Entries supplied>
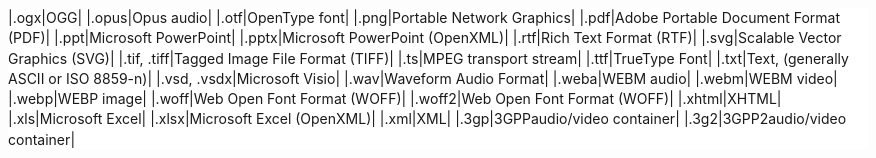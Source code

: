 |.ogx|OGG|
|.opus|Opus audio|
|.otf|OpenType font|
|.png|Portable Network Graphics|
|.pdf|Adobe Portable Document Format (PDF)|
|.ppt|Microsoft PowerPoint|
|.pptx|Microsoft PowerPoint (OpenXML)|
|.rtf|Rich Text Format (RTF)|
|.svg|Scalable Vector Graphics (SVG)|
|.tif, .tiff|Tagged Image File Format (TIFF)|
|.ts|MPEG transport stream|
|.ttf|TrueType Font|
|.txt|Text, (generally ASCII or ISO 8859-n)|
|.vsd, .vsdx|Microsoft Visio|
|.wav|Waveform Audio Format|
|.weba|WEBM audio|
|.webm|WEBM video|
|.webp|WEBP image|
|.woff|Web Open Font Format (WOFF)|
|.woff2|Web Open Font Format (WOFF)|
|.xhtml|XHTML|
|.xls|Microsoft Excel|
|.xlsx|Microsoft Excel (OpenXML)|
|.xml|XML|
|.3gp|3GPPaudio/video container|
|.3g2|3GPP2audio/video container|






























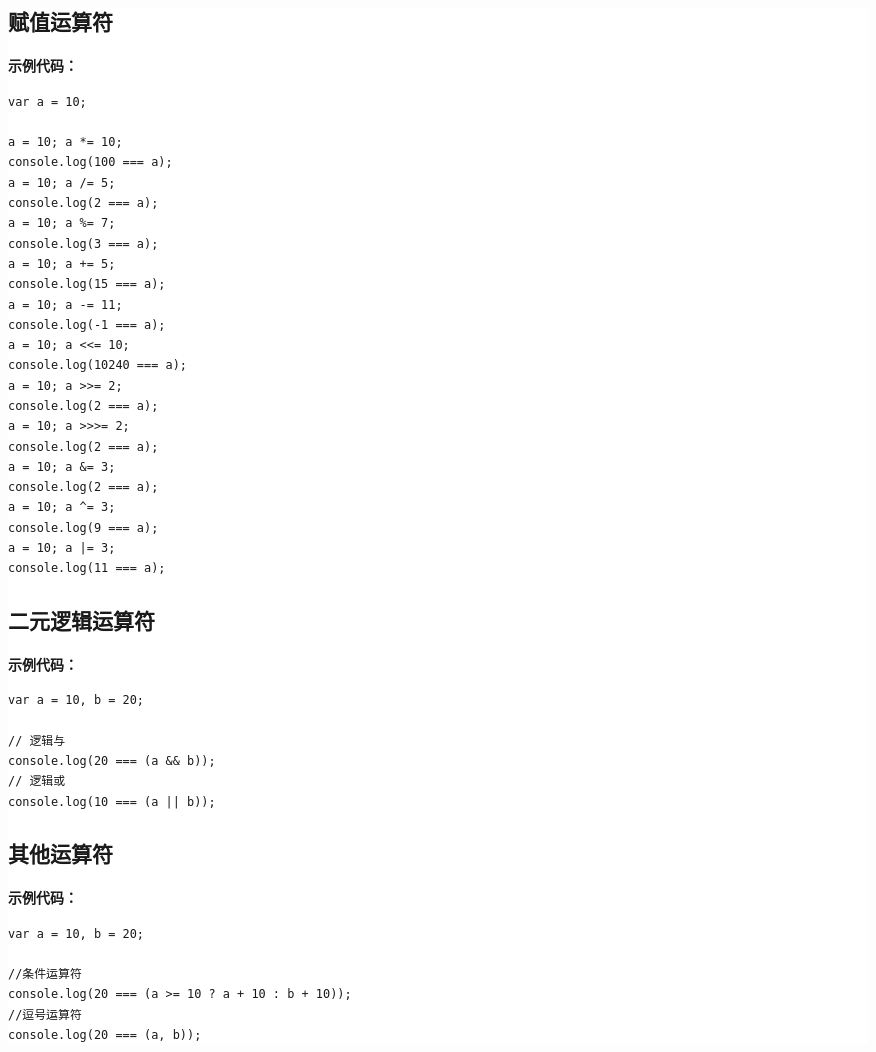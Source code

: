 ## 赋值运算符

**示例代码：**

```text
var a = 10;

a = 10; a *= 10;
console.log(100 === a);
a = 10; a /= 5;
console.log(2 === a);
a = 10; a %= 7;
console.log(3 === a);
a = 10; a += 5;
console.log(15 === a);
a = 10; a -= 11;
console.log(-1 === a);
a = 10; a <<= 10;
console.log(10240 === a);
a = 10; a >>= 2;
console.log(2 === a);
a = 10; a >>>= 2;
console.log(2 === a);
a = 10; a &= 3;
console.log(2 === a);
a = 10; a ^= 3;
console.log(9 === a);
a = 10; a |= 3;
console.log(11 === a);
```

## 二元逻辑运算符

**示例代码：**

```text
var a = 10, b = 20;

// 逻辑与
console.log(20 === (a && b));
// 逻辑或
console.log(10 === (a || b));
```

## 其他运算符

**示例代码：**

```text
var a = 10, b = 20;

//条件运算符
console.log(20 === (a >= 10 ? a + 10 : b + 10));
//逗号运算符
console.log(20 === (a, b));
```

Exercise prompt> In the records above, find the lines holding "container". Copy each one.

Answer to this exercise>
|.3gp|3GPPaudio/video container|
|.3g2|3GPP2audio/video container|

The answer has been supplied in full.